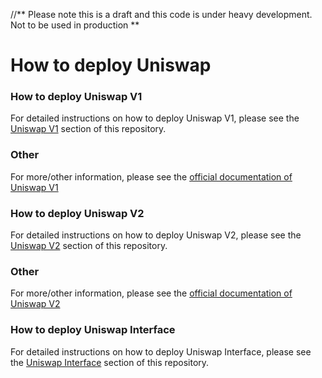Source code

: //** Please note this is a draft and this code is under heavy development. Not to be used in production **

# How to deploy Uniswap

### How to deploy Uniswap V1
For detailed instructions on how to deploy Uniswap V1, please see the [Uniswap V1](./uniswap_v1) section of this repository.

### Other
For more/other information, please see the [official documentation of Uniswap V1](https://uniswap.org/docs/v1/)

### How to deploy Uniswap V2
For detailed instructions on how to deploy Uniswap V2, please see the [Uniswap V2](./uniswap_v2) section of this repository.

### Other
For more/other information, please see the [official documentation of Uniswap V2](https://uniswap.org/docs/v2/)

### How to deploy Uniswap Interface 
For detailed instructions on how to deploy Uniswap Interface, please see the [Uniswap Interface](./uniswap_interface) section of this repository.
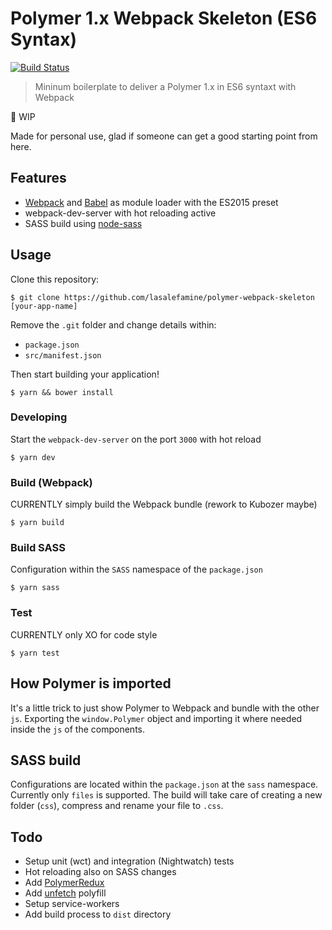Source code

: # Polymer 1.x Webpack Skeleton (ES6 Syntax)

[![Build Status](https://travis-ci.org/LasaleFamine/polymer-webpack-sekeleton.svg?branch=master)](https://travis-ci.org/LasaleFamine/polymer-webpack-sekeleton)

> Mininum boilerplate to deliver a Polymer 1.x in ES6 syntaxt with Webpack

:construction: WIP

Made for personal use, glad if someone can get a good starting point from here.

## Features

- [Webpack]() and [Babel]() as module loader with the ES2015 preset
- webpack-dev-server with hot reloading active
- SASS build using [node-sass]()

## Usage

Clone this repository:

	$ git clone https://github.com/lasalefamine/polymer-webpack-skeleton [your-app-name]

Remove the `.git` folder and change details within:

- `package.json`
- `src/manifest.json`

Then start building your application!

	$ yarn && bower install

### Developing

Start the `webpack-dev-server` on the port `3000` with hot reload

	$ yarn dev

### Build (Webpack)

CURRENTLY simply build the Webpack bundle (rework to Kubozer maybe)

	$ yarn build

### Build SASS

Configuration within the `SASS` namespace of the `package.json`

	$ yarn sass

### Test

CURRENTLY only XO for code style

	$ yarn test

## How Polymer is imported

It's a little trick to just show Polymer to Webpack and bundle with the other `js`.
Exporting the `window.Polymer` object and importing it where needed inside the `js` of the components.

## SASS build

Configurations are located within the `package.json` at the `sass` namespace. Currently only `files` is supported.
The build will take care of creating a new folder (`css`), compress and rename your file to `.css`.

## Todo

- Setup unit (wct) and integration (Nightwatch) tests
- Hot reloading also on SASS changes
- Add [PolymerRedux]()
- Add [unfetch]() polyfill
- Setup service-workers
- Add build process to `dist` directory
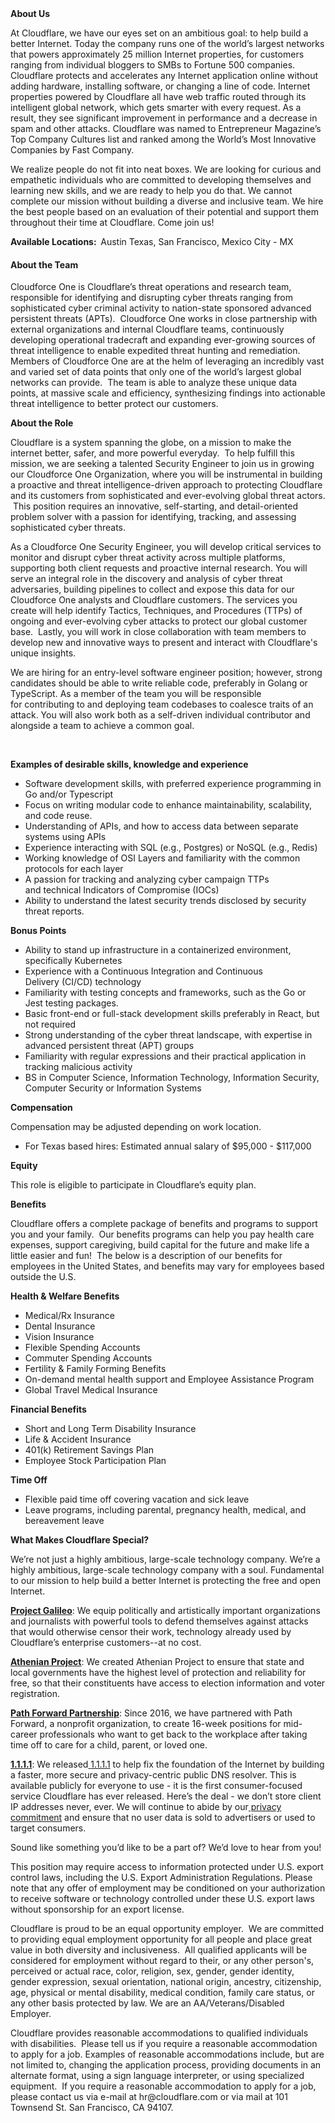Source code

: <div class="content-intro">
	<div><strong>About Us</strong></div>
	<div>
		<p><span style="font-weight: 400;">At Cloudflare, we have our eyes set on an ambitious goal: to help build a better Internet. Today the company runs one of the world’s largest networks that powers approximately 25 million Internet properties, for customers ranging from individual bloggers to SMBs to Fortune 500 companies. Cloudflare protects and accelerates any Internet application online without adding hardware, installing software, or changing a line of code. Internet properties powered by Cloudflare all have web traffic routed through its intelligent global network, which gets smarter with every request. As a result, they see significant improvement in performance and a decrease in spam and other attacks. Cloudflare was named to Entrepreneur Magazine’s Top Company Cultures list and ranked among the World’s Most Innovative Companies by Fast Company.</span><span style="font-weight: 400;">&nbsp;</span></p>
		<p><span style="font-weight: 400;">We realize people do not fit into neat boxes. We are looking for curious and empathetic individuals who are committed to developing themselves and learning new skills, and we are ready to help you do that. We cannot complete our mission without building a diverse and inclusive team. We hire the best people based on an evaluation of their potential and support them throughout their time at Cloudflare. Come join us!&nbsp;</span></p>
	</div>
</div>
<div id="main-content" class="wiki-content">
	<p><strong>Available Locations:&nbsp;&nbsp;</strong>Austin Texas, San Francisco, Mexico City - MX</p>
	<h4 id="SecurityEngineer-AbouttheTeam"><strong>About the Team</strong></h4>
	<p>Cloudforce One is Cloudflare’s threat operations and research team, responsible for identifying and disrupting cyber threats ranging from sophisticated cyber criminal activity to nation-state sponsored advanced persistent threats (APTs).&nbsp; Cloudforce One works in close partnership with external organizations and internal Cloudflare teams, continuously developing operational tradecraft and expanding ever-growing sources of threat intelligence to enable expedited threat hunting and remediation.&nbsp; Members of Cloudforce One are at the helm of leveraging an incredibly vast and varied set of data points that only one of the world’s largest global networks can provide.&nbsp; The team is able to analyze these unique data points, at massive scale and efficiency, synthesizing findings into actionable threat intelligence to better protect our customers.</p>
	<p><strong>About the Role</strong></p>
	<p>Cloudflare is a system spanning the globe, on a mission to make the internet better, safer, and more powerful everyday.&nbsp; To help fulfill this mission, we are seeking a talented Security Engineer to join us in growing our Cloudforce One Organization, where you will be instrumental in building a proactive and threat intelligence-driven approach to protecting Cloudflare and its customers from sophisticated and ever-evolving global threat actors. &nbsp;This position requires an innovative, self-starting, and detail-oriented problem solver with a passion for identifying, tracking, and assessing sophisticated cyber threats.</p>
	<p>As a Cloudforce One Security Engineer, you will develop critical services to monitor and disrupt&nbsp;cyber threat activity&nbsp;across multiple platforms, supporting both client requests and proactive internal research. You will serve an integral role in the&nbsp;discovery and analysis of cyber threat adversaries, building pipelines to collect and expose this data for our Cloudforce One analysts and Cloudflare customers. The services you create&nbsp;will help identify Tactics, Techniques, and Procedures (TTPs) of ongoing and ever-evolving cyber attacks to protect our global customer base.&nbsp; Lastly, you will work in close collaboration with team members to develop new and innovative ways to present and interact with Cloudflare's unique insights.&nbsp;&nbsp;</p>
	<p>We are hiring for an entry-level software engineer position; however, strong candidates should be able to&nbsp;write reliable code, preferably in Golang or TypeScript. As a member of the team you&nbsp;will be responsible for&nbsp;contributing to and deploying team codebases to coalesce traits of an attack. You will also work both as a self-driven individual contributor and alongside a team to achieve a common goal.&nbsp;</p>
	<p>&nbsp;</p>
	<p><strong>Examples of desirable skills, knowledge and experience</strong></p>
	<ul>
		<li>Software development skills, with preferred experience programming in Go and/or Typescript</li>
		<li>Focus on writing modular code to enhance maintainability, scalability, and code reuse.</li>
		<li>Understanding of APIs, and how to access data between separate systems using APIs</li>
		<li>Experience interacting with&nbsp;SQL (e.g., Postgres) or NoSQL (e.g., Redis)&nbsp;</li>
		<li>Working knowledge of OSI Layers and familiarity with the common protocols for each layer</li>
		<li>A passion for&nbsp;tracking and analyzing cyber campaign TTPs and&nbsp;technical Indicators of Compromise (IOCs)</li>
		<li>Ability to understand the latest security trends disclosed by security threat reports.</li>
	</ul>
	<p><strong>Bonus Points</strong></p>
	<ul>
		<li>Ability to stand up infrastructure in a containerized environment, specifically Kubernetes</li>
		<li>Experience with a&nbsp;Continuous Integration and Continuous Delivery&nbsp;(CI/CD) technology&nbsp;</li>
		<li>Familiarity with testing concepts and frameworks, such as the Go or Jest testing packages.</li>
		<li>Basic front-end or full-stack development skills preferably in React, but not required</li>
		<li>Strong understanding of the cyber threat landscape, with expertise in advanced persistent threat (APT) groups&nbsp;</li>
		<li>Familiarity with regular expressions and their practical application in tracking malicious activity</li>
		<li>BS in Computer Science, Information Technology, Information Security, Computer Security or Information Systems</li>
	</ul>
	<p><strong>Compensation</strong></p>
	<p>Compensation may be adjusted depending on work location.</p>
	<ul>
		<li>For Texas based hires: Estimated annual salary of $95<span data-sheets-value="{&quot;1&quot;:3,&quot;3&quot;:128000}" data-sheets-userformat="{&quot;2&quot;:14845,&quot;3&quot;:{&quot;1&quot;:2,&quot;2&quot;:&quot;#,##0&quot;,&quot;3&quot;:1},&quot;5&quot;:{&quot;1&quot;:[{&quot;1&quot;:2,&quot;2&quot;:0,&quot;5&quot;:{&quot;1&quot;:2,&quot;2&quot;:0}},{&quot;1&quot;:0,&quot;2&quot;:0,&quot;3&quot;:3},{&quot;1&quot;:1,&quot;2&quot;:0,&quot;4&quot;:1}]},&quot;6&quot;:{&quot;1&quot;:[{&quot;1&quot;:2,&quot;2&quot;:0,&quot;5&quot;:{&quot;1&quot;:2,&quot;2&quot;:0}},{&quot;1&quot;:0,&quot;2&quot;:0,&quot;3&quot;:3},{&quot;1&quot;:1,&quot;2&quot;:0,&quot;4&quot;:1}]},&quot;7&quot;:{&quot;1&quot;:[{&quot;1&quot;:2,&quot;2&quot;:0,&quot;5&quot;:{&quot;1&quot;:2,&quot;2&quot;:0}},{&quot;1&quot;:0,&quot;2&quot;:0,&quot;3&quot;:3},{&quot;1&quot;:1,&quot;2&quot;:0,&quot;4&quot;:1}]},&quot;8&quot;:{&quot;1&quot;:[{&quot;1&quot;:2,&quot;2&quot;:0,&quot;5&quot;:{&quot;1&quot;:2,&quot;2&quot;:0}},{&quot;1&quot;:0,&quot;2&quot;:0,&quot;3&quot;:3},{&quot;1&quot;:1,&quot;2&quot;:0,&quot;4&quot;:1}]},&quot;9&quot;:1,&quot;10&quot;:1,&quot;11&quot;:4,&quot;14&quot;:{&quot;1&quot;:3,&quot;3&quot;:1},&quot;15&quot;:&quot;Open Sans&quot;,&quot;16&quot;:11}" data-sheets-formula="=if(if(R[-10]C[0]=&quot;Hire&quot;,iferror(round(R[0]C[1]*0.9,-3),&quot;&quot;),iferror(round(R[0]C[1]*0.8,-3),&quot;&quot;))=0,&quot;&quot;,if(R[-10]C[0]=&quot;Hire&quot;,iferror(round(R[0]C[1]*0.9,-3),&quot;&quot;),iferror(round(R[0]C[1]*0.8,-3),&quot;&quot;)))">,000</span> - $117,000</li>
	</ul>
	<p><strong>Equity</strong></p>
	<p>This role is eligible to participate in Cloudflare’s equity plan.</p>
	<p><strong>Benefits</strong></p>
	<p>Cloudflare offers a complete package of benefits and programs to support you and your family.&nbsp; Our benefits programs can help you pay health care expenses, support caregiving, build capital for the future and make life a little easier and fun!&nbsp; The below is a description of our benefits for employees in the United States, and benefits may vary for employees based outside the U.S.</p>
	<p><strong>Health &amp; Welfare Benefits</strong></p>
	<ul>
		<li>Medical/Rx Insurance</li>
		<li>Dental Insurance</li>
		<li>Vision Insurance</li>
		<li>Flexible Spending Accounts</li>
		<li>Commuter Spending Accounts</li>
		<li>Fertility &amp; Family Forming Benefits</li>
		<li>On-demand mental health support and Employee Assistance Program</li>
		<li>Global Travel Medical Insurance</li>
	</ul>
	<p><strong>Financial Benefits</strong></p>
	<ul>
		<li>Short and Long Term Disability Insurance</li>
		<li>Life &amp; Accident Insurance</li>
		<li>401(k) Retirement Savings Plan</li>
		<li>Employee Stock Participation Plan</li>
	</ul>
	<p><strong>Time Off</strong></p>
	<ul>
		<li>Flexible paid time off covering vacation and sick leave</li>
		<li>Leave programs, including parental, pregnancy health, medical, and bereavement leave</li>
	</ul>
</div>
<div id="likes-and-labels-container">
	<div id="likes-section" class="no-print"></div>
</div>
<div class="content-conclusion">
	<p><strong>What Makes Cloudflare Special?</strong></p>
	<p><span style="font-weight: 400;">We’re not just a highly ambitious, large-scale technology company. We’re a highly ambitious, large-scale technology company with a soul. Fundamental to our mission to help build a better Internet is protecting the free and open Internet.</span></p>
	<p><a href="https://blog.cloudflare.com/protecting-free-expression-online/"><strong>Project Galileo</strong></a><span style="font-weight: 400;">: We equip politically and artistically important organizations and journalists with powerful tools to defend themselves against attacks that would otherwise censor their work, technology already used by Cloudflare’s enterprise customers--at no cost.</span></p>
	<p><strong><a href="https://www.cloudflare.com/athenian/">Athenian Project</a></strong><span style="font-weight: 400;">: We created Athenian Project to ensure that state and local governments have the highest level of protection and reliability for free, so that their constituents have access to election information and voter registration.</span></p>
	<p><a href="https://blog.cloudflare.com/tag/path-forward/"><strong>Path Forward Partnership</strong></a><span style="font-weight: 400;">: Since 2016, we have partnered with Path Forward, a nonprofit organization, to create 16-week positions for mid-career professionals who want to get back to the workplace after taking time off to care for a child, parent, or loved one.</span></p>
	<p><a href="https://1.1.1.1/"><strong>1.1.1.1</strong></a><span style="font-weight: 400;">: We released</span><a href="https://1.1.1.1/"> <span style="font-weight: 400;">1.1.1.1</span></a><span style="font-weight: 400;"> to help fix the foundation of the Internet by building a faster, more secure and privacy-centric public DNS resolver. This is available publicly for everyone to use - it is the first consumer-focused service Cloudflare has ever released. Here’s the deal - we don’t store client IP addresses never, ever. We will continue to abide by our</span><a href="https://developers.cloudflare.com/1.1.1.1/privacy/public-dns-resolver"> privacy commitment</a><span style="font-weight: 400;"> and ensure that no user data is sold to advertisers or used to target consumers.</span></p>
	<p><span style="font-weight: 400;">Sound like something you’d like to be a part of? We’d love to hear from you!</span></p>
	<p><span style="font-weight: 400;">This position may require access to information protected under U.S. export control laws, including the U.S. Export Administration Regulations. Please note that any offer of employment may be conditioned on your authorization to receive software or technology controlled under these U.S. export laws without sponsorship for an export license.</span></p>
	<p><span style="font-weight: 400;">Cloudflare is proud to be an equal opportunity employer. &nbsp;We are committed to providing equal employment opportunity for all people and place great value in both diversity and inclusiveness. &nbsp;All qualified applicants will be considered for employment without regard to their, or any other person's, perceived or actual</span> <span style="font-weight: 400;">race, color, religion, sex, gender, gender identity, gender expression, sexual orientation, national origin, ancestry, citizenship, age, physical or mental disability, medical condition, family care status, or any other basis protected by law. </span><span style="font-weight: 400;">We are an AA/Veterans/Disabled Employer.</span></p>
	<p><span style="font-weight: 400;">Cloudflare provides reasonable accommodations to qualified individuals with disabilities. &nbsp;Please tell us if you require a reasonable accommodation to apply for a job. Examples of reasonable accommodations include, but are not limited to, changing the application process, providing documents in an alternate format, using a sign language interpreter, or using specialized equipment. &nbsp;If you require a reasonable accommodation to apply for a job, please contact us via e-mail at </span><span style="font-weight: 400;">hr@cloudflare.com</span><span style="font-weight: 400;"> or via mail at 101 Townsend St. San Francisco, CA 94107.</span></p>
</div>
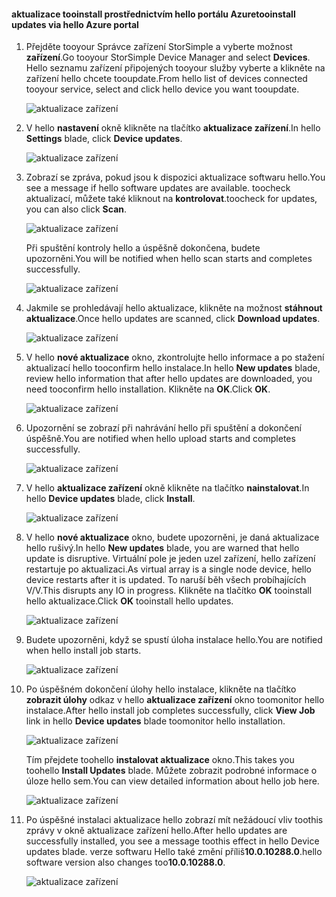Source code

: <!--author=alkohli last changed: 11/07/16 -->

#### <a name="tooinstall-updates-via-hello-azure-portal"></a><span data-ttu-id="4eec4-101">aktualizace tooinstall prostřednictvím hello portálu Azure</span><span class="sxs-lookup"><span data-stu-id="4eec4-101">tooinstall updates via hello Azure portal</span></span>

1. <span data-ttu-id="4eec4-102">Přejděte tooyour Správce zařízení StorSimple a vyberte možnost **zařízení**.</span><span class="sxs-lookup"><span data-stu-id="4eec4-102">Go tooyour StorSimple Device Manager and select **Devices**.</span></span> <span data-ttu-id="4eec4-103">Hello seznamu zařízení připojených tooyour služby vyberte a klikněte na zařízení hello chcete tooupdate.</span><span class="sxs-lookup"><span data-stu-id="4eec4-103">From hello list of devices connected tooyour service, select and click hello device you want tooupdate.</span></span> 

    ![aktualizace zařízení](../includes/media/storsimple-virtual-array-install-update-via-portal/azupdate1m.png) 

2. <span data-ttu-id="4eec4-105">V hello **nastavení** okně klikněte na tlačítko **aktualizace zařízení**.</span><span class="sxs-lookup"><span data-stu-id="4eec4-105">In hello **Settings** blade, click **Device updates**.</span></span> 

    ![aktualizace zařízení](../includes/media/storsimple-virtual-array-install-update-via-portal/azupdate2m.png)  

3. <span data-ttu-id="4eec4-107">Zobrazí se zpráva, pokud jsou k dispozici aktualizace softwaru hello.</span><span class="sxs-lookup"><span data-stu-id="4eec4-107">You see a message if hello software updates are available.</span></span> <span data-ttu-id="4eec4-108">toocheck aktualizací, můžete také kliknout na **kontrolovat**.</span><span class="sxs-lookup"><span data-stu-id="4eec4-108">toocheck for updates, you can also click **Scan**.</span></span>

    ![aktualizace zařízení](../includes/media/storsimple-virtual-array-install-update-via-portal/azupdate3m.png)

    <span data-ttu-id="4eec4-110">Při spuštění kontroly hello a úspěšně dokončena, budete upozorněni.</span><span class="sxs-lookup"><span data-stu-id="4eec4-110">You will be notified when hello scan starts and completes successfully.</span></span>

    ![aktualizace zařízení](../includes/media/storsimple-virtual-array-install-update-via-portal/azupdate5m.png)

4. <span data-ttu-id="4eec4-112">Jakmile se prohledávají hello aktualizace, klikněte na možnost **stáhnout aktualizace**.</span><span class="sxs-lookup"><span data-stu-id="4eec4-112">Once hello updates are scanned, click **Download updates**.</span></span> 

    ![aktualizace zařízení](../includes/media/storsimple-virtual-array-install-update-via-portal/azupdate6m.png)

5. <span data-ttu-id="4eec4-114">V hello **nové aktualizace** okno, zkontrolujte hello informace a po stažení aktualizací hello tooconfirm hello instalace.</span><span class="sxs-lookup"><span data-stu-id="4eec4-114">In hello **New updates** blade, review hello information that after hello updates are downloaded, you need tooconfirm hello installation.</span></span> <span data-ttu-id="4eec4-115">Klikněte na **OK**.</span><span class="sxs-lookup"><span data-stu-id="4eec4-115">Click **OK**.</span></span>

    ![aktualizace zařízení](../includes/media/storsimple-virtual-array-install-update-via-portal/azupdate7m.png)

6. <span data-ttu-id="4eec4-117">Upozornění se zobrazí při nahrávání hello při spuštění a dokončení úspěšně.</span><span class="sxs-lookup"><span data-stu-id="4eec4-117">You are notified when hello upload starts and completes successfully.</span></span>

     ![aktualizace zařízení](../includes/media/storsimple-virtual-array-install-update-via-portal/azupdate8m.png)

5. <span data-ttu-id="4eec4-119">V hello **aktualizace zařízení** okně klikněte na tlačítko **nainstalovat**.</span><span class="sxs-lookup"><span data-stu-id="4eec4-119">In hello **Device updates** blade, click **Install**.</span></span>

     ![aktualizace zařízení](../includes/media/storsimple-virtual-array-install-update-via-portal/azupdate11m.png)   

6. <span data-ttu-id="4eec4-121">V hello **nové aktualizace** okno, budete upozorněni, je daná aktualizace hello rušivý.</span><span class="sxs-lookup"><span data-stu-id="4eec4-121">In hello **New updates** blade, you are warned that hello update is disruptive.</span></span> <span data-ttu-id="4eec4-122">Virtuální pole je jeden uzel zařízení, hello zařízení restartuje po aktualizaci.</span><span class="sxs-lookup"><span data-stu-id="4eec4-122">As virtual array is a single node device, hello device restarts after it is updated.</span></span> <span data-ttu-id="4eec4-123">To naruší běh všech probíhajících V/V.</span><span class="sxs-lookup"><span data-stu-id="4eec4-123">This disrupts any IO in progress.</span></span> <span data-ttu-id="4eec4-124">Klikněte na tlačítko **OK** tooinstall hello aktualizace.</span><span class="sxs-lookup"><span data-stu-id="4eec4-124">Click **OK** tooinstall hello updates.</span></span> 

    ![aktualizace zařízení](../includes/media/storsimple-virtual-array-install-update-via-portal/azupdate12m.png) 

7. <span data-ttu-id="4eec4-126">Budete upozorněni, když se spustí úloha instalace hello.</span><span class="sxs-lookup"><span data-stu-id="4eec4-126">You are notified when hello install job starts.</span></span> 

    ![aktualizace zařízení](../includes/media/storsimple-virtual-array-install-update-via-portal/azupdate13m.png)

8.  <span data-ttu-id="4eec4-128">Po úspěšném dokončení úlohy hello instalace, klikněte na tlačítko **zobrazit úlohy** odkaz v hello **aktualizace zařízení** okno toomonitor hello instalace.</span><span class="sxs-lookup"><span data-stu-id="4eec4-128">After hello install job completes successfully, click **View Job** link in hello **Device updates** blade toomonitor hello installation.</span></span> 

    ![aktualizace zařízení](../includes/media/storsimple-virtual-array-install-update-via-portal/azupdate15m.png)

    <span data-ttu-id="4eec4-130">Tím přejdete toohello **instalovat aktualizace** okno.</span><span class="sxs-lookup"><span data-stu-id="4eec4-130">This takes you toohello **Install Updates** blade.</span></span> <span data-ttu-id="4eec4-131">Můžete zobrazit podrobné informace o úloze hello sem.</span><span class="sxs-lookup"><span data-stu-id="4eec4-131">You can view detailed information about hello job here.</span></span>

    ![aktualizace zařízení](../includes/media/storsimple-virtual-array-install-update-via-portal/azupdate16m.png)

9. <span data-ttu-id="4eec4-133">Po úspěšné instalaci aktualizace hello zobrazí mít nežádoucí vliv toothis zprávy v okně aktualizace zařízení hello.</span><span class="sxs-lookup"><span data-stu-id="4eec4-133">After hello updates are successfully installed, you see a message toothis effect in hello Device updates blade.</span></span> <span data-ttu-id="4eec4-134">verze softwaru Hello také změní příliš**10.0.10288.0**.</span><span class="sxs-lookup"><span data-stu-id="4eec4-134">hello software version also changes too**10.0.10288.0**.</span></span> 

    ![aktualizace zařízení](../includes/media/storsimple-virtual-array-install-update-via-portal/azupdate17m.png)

» To do
In the listing above, find the line with "Configuration within the" and the line with "of the components.", then print exactly those lines and every line between them.

» Answer space
Configuration within the `SASS` namespace of the `package.json`

	$ yarn sass

### Test

CURRENTLY only XO for code style

	$ yarn test

## How Polymer is imported

It's a little trick to just show Polymer to Webpack and bundle with the other `js`.
Exporting the `window.Polymer` object and importing it where needed inside the `js` of the components.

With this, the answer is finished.